社会 | 神奈川新聞 | 2016年7月1日(金) 02:00

敗訴判決を受け会見で悔しさをにじませる木村まきさん(中央)=30日午後2時半、東京・霞が関の司法記者クラブ
敗訴判決を受け会見で悔しさをにじませる木村まきさん(中央)=30日午後2時半、東京・霞が関の司法記者クラブ

 戦時下最大の言論弾圧とされる「横浜事件」の元被告2人の遺族が、国に計1億3800万円の損害賠償を求めた訴訟の判決で、東京地裁は30日、取り調べの違法性や訴訟記録が裁判所によって廃棄された可能性を認めつつ、「当時は国が賠償責任を負う根拠がなかった」として請求を棄却した。横浜事件を巡る国家賠償請求に対し、判決が言い渡されるのは初めて。遺族側は控訴する方針。

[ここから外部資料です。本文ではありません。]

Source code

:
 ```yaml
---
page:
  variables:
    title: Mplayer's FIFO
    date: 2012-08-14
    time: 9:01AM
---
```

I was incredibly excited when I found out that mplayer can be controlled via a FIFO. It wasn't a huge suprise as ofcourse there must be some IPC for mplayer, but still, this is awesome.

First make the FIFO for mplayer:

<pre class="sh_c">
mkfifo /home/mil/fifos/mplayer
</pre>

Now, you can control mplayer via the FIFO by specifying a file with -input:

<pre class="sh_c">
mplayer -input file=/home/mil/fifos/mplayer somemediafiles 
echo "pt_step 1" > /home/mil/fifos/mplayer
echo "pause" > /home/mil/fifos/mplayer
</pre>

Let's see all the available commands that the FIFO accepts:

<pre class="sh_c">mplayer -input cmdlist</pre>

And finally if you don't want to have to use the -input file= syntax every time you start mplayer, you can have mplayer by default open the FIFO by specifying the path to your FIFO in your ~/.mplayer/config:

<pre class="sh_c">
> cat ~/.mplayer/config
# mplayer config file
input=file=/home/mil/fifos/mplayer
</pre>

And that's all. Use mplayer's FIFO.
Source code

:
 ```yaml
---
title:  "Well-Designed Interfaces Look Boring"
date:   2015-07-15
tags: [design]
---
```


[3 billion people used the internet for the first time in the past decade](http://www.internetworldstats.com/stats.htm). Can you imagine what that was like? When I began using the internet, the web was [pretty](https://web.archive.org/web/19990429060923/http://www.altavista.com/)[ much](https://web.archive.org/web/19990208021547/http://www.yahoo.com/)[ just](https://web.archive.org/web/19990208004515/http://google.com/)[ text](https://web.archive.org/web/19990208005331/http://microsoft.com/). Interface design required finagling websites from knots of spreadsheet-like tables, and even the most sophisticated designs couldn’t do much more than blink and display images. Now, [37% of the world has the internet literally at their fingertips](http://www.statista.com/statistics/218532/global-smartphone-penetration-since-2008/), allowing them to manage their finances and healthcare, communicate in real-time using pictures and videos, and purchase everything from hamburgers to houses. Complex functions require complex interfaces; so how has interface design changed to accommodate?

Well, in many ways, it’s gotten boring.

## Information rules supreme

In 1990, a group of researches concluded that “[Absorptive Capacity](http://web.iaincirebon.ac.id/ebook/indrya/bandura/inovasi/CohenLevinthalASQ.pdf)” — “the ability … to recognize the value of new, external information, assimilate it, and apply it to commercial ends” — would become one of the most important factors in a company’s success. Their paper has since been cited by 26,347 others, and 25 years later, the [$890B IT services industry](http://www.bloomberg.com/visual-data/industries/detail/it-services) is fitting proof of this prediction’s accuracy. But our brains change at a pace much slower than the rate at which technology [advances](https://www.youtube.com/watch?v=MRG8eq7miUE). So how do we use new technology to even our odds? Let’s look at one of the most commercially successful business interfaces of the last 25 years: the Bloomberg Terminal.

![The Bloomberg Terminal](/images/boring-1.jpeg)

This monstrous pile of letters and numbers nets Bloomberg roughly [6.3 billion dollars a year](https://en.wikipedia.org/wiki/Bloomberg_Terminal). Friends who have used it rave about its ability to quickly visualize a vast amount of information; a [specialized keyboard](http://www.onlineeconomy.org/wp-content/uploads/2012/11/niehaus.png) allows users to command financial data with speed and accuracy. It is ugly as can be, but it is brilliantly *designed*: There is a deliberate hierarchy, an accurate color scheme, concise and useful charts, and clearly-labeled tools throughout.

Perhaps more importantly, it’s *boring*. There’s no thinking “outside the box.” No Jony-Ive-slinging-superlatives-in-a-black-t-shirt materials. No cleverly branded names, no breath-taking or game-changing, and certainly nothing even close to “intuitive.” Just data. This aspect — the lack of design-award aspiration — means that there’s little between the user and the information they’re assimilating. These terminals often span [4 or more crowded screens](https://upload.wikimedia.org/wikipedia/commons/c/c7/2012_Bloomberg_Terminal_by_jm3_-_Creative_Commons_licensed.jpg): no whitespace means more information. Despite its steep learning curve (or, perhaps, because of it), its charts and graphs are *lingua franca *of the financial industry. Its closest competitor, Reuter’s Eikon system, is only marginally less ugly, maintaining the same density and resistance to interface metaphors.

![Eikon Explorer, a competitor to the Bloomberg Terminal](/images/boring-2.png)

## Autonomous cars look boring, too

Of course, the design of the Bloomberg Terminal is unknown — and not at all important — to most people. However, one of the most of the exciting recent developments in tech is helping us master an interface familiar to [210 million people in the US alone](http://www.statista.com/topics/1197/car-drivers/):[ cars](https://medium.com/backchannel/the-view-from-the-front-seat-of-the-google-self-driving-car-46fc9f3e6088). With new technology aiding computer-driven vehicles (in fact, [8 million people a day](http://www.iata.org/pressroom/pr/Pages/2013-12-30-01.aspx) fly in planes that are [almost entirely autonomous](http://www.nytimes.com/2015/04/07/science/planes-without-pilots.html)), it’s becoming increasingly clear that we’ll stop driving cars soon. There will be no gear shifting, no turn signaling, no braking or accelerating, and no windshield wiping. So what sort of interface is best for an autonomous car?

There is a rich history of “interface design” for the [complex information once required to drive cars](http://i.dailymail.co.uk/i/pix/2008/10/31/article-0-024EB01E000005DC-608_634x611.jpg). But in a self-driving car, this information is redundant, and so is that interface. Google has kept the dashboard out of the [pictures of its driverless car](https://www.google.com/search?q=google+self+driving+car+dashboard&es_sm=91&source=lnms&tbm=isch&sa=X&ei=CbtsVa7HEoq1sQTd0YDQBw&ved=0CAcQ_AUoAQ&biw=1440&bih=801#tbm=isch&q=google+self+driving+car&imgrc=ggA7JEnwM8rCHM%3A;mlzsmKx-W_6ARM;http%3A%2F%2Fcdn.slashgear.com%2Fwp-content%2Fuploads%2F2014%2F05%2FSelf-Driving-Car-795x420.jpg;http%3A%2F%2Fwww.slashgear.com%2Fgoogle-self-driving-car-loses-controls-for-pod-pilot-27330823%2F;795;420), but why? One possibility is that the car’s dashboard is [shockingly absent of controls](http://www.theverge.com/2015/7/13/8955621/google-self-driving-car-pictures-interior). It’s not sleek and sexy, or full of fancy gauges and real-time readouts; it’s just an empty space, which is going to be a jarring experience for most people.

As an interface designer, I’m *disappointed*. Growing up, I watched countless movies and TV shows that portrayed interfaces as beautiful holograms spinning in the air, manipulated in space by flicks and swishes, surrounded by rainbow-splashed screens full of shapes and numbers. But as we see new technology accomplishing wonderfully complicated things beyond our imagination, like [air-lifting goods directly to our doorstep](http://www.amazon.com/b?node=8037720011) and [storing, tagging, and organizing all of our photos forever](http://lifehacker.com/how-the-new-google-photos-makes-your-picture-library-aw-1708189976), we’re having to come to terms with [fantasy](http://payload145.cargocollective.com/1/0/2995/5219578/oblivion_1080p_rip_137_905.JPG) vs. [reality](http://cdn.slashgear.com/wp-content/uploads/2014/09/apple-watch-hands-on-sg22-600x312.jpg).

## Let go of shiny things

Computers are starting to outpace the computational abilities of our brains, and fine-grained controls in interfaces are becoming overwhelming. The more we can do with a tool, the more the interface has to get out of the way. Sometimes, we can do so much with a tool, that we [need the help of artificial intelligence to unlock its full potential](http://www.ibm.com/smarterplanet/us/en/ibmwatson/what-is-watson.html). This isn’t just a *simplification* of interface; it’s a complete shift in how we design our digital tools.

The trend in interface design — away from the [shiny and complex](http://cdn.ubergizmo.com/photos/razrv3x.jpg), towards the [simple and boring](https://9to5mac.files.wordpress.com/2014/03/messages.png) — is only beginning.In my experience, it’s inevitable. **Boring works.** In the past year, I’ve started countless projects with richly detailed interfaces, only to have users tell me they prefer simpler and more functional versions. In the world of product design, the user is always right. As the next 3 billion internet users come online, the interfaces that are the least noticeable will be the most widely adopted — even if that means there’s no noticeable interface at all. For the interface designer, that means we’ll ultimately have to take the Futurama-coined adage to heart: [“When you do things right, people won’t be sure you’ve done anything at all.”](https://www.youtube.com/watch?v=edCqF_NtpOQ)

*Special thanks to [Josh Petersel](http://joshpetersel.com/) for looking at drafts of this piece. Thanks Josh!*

 遺族側は、保管義務のある訴訟記録が敗戦直後に焼却されたとし、「記録の焼却で長期の再審闘争を強いられた」と訴えていた。

 本多知成裁判長は判決理由で、元被告が特高警察から受けた拷問は「当時の憲法下でも明確な違法行為」と認め、検察官や裁判官も拷問の事実を認識した上で1945年の有罪判決が言い渡されたと認定。再審請求時に判決などの訴訟記録が存在しなかったことについては、「裁判所職員による何らかの関与の下、判決言い渡し後に廃棄されたと推認できる」と指摘した。

 一方、当時は国家賠償法の施行(47年)前で「公務員の違法行為について国が賠償責任を負う根拠はなかった」と判断。再審に関わる裁判官の判断も「違法があったとは言えない」とし、免訴判決の確定で有罪が効力を失ったことで「元被告の名誉回復は一定程度実現された」と結論付けた。

 原告は、戦時中に「共産党の再建を企てた」などとして治安維持法違反容疑で逮捕され、敗戦直後に横浜地裁で有罪判決を受けた元中央公論編集者木村亨さん(98年死去)と、元南満州鉄道(満鉄)調査部員平舘利雄さん(91年死去)の遺族。請求から20年近くたった2005年に再審開始が決まり、08年に裁判を打ち切る免訴判決が確定している。